Thanks — then I disagree with what some “ordinary subjects” in a survey “may” think. (How many of them? A majority? In what sample size?) It’s interesting; but it’s also interesting that my own survey is so far showing different overall results, using “intend”. (I’d also be interested if they changed the tense to see if the responses were different.)
PS it’s pretty damn obvious that (3) is not the same as (1) or (2), isn’t it?
But yes it would have been better to have cited the definitions of ‘intended’. (I was responding to your previous comments, though.) Here they are:
Chambers:
OED
PS it’s pretty damn obvious that (3) is not the same as (1) or (2), isn’t it?
Yes, I agree with you about that.
Well again, the dictionaries are just telling us what we already knew, ie that there have existed a wider and a narrower usage of intend/intention, of the kinds that sw elucidated in #45 and I acknowledged in #47.

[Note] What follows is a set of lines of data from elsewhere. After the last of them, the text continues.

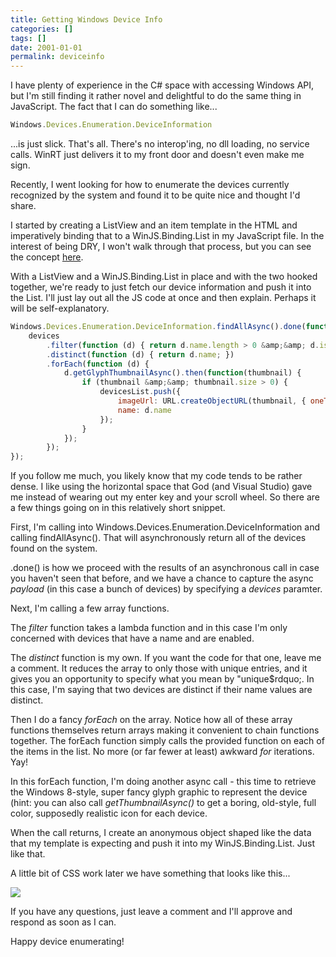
 ```yaml
---
title: Getting Windows Device Info
categories: []
tags: []
date: 2001-01-01
permalink: deviceinfo
---
```


I have plenty of experience in the C# space with accessing Windows API, but I'm still finding it rather novel and delightful to do the same thing in JavaScript. The fact that I can do something like...
<!-- xmore -->

``` js
Windows.Devices.Enumeration.DeviceInformation
```

...is just slick. That's all. There's no interop'ing, no dll loading, no service calls. WinRT just delivers it to my front door and doesn't even make me sign.

Recently, I went looking for how to enumerate the devices currently recognized by the system and found it to be quite nice and thought I'd share.

I started by creating a ListView and an item template in the HTML and imperatively binding that to a WinJS.Binding.List in my JavaScript file. In the interest of being DRY, I won't walk through that process, but you can see the concept [here](netflixstage1).

With a ListView and a WinJS.Binding.List in place and with the two hooked together, we're ready to just fetch our device information and push it into the List. I'll just lay out all the JS code at once and then explain. Perhaps it will be self-explanatory.

``` js
Windows.Devices.Enumeration.DeviceInformation.findAllAsync().done(function (devices) {
    devices
        .filter(function (d) { return d.name.length > 0 &amp;&amp; d.isEnabled; })
        .distinct(function (d) { return d.name; })
        .forEach(function (d) {
            d.getGlyphThumbnailAsync().then(function(thumbnail) {
                if (thumbnail &amp;&amp; thumbnail.size > 0) {
                    devicesList.push({
                        imageUrl: URL.createObjectURL(thumbnail, { oneTimeOnly: false }),
                        name: d.name
                    });
                }
            });
        });
});
```

If you follow me much, you likely know that my code tends to be rather dense. I like using the horizontal space that God (and Visual Studio) gave me instead of wearing out my enter key and your scroll wheel. So there are a few things going on in this relatively short snippet.

First, I'm calling into Windows.Devices.Enumeration.DeviceInformation and calling findAllAsync(). That will asynchronously return all of the devices found on the system.

.done() is how we proceed with the results of an asynchronous call in case you haven't seen that before, and we have a chance to capture the async _payload_ (in this case a bunch of devices) by specifying a _devices_ paramter.

Next, I'm calling a few array functions.

The _filter_ function takes a lambda function and in this case I'm only concerned with devices that have a name and are enabled.

The _distinct_ function is my own. If you want the code for that one, leave me a comment. It reduces the array to only those with unique entries, and it gives you an opportunity to specify what you mean by "unique$rdquo;. In this case, I'm saying that two devices are distinct if their name values are distinct.

Then I do a fancy _forEach_ on the array. Notice how all of these array functions themselves return arrays making it convenient to chain functions together. The forEach function simply calls the provided function on each of the items in the list. No more (or far fewer at least) awkward _for_ iterations. Yay!

In this forEach function, I'm doing another async call - this time to retrieve the Windows 8-style, super fancy glyph graphic to represent the device (hint: you can also call _getThumbnailAsync()_ to get a boring, old-style, full color, supposedly realistic icon for each device.

When the call returns, I create an anonymous object shaped like the data that my template is expecting and push it into my WinJS.Binding.List. Just like that.

A little bit of CSS work later we have something that looks like this...

![](/files/deviceinfo_01.png)

If you have any questions, just leave a comment and I'll approve and respond as soon as I can.

Happy device enumerating!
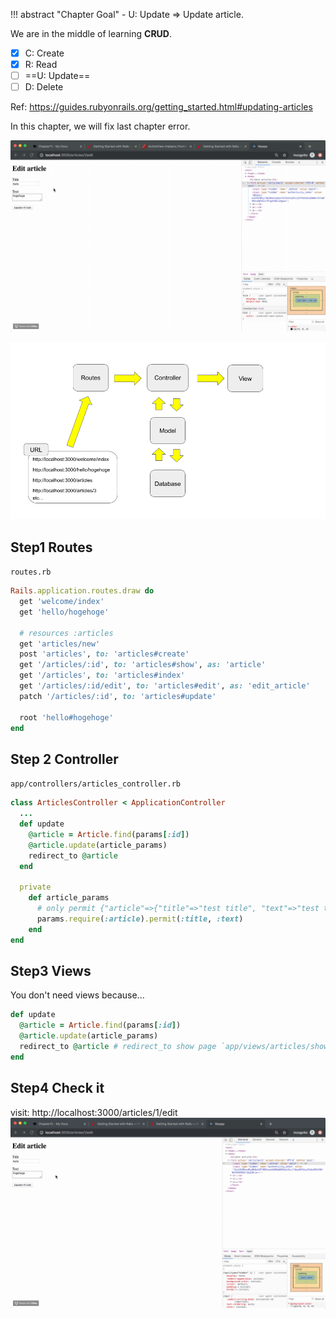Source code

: !!! abstract "Chapter Goal"
    - U: Update => Update article.


We are in the middle of learning **CRUD**.

* [x] C: Create
* [x] R: Read
* [ ] ==U: Update==
* [ ] D: Delete

Ref: https://guides.rubyonrails.org/getting_started.html#updating-articles

In this chapter, we will fix last chapter error.

![try-article-update.gif](../img/rails-guide-basics/try-article-update.gif)

![rails-flow-diagram.png](../img/rails-guide-basics/rails-flow-diagram.png)

## Step1 Routes
`routes.rb`
```ruby hl_lines="11"
Rails.application.routes.draw do
  get 'welcome/index'
  get 'hello/hogehoge'
  
  # resources :articles
  get 'articles/new'
  post 'articles', to: 'articles#create'
  get '/articles/:id', to: 'articles#show', as: 'article'
  get '/articles', to: 'articles#index'
  get '/articles/:id/edit', to: 'articles#edit', as: 'edit_article'
  patch '/articles/:id', to: 'articles#update'

  root 'hello#hogehoge'
end
```

## Step 2 Controller
`app/controllers/articles_controller.rb`
```ruby hl_lines="3 4 5 6 7 8 9"
class ArticlesController < ApplicationController
  ...
  def update
    @article = Article.find(params[:id])
    @article.update(article_params)
    redirect_to @article
  end
   
  private
    def article_params
      # only permit {"article"=>{"title"=>"test title", "text"=>"test text"}} like this
      params.require(:article).permit(:title, :text)
    end
end
```

## Step3 Views
You don't need views because...
```ruby
def update
  @article = Article.find(params[:id])
  @article.update(article_params)
  redirect_to @article # redirect_to show page `app/views/articles/show.html.erb`
end
```

## Step4 Check it
visit: http://localhost:3000/articles/1/edit
![check-update.gif](../img/rails-guide-basics/check-update.gif)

I thought I had answered the question you posed at #46, at least by implication. Certainly, I intended my remark that
There may be some interference from the conversational-pragmatic side of things in the way we respond to some of the cases. Hence, I think, my reluctance to agree that foreseen victims die “accidentally”.
to be responsive to your point. Anyway, I think the research Engels cites here is pretty relevant.
You write
My #11 just follows naturally from my view about intention.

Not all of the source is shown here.